Au moyen d’une écriture simple, recueillie, accumulant gestes du quotidien et observations depuis les portes entrebâillées d’un presbytère, la jeune autrice Emma Doude van Troostwijk crée une atmosphère si forte, si étrange, qu’elle l’emporte sur son récit.
Ceux qui appartiennent au jour fait partie de ces livres parfaits dont l’organisation interne redouble le sens. Ce sont eux surtout qui déposent en nous une musique qui se prolonge. Le premier roman d’Emma Doude van Troostwijk est une nature morte, faite d’êtres en proie à la perte de mémoire. De courts fragments sont disposés à la suite les uns des autres, en ronde dirait-on, autour d’un centre abstrait et terrifiant qui n’est jamais désigné. Cette béance, la perte de mémoire, est contournée, présente par son absence. Du « je » de la narratrice, on ne sait rien, son effacement au-delà de son point de vue est total, comme si l’autrice avait oublié son personnage, ou que le texte lui-même s’était oublié en cours de route.
Le temps d’un mois en été, la narratrice retourne à la « maison » : un presbytère vieilli dans une campagne française, où habitent ses grands-parents, ses parents, et son frère, tous néerlandais et pasteurs ou sur le point de le devenir. C’est le cas de ce frère, Nicolaas, encore « stagiaire » lorsqu’elle le retrouve. De ce devenir découle la tension du roman, tant ce statut de pasteur s’entoure d’une inquiétante aura car les deux hommes qui précédent Nicolaas ont perdu la mémoire, comme si cette fonction la leur avait arrachée. Aussi le jeune homme hésite-t-il jusqu’à la fugue avant de prendre, lui aussi, ce risque : perdre la mémoire, ou peut-être Dieu ? Par la singularité réelle de son sujet, ce roman s’inscrit dans un monde social inconnu de la littérature contemporaine.
Le décor est minimaliste jusqu’à la solennité. Les différentes pièces du presbytère, son jardin, le temple puis la rivière non loin, sont les angles contre lesquels se cognent les six personnages. Sur cette scène, la famille repliée sur son néant peut oublier le reste du monde. Si la première page montre la narratrice sur une plage de la mer du Nord, songeant à cette visite, le reste ne quitte plus l’intériorité diffuse de cette constellation de pasteurs.
On entre dans le roman en même temps que la narratrice ouvre la porte du presbytère. Mais c’est dans un palais de mémoire que nous pénétrons, et plusieurs pièces, plusieurs seuils, suivent. Souvent, le regard de la narratrice saisit les autres personnages depuis l’embrasure d’une porte, lorsqu’ils se trouvent dans un « cadre » lui permettant de les photographier mentalement. Ailleurs, ce sont de micro-descriptions très rapprochées – un insecte, une goutte de café sur un doigt –, vite abandonnées mais qui suffisent à suggérer une collecte angoissée de souvenirs, un rapport fébrile au réel menacé.

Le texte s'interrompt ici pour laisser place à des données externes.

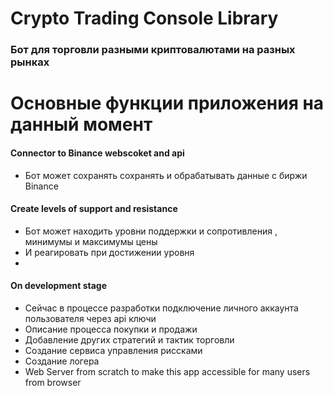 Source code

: # Crypto Trading Console Library

### Бот для торговли разными криптовалютами на разных рынках

# Основные функции приложения на данный момент
#### Connector to Binance webscoket and api
+ Бот может сохранять сохранять и обрабатывать данные с биржи Binance

#### Create levels of support and resistance
+ Бот может находить уровни поддержки и сопротивления , минимумы и максимумы цены 
+ И реагировать при достижении уровня
+ 
#### On development stage
+ Сейчас в процессе разработки подключение личного аккаунта пользователя через api ключи 
+ Описание процесса покупки и продажи 
+ Добавление других стратегий и тактик торговли
+ Создание сервиса управления риссками
+ Создание логера
+ Web Server from scratch to make this app accessible for many users from browser
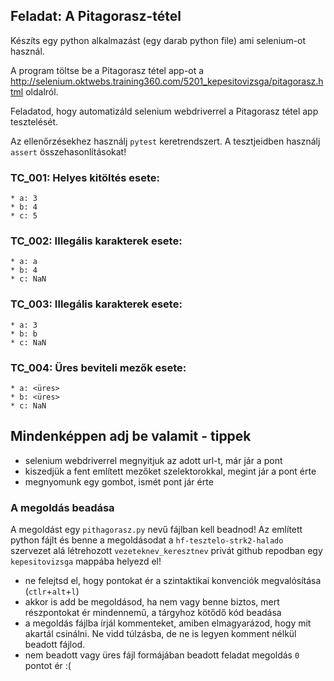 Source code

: ## Feladat: A Pitagorasz-tétel

Készíts egy python alkalmazást (egy darab python file) ami selenium-ot használ. 

A program töltse be a Pitagorasz tétel app-ot a http://selenium.oktwebs.training360.com/5201_kepesitovizsga/pitagorasz.html oldalról.

Feladatod, hogy automatizáld selenium webdriverrel a Pitagorasz tétel app tesztelését.

Az ellenőrzésekhez használj `pytest` keretrendszert. A tesztjeidben használj `assert` összehasonlításokat!

### TC_001: Helyes kitöltés esete:
    * a: 3
    * b: 4
    * c: 5

### TC_002: Illegális karakterek esete:
    * a: a
    * b: 4
    * c: NaN	

### TC_003: Illegális karakterek esete:
    * a: 3
    * b: b
    * c: NaN
	
### TC_004: Üres beviteli mezők esete:
    * a: <üres>
    * b: <üres>
    * c: NaN

## Mindenképpen adj be valamit - tippek
* selenium webdriverrel megnyitjuk az adott url-t, már jár a pont
* kiszedjük a fent említett mezőket szelektorokkal, megint jár a pont érte
* megnyomunk egy gombot, ismét pont jár érte

### A megoldás beadása
A megoldást egy `pithagorasz.py` nevű fájlban kell beadnod!
Az említett python fájlt és benne a megoldásodat a `hf-tesztelo-strk2-halado` szervezet alá létrehozott `vezeteknev_keresztnev` privát github repodban egy `kepesitovizsga` mappába helyezd el!

* ne felejtsd el, hogy pontokat ér a szintaktikai konvenciók megvalósítása (`ctlr`+`alt`+`l`)
* akkor is add be megoldásod, ha nem vagy benne biztos, mert részpontokat ér mindennemű, a tárgyhoz kötődő kód beadása
* a megoldás fájlba írjál kommenteket, amiben elmagyarázod, hogy mit akartál csinálni. Ne vidd túlzásba, de ne is legyen komment nélkül beadott fájlod.
* nem beadott vagy üres fájl formájában beadott feladat megoldás `0` pontot ér :( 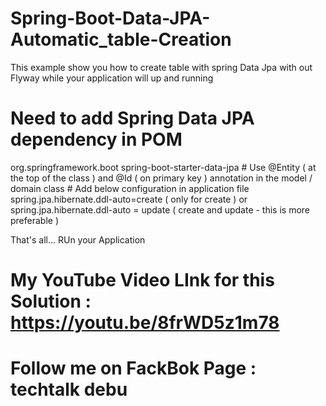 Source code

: # Spring-Boot-Data-JPA-Automatic_table-Creation
This example show you how to create table with spring Data Jpa with out Flyway while your application will up and running

# Need to add Spring Data JPA dependency in POM
<dependency>
			<groupId>org.springframework.boot</groupId>
			<artifactId>spring-boot-starter-data-jpa</artifactId>
		</dependency>
# Use @Entity ( at the top of the class ) and @Id ( on primary key ) annotation in the model / domain class
#  Add below configuration in application file 
spring.jpa.hibernate.ddl-auto=create  ( only for create )
or
spring.jpa.hibernate.ddl-auto = update ( create and update - this is more preferable )

That's all... RUn your Application 

# My YouTube Video LInk for this Solution : https://youtu.be/8frWD5z1m78
# Follow me on FackBok Page : techtalk debu
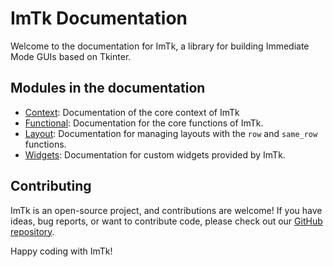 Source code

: # ImTk Documentation

Welcome to the documentation for ImTk, a library for building Immediate Mode GUIs based on Tkinter.

## Modules in the documentation

- [Context](context.md): Documentation of the core context of ImTk
- [Functional](functional.md): Documentation for the core functions of ImTk.
- [Layout](layout.md): Documentation for managing layouts with the `row` and `same_row` functions.
- [Widgets](widgets.md): Documentation for custom widgets provided by ImTk.


## Contributing

ImTk is an open-source project, and contributions are welcome! If you have ideas, bug reports, or want to contribute code, please check out our [GitHub repository](https://github.com/DominikPenk/imtk).

Happy coding with ImTk!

Certains tropes, autant narratifs que stylistiques, peuvent paraître convenus (la forêt qu’il faut traverser pour arriver à la lumière), mais Emma Doude van Troostwijk les déjoue en explorant, parallèlement à son récit de l’oubli, les mots pour le dire. Le fil narratif se voit interrompu par des intermèdes : ce sont à chaque fois trois courtes phrases sur la page, une expression française toute faite sur la perte, le délitement, suivie de la traduction littérale de son équivalent néerlandais, et enfin l’expression en néerlandais. « Il plie bagage. Il part avec le soleil du Nord. Met de noorderzon vertrekken. » De cet écart entre les deux langues, de la rencontre répétée entre deux images qui disent l’oubli, provient la lumière de ce premier roman, son indétermination frémissante, sa capacité à nous faire ressentir le vide sous nos pieds. Le titre même serait une traduction néerlandaise de notre « ne tenir qu’à un fil ». Ce procédé finement poétique culmine à la dernière occurrence : « Le français dit qu’un ange passe. Le néerlandais dit qu’un pasteur se promène. » Fugacement, on se dit que le livre est né de cela, d’une image prise au pied de la lettre.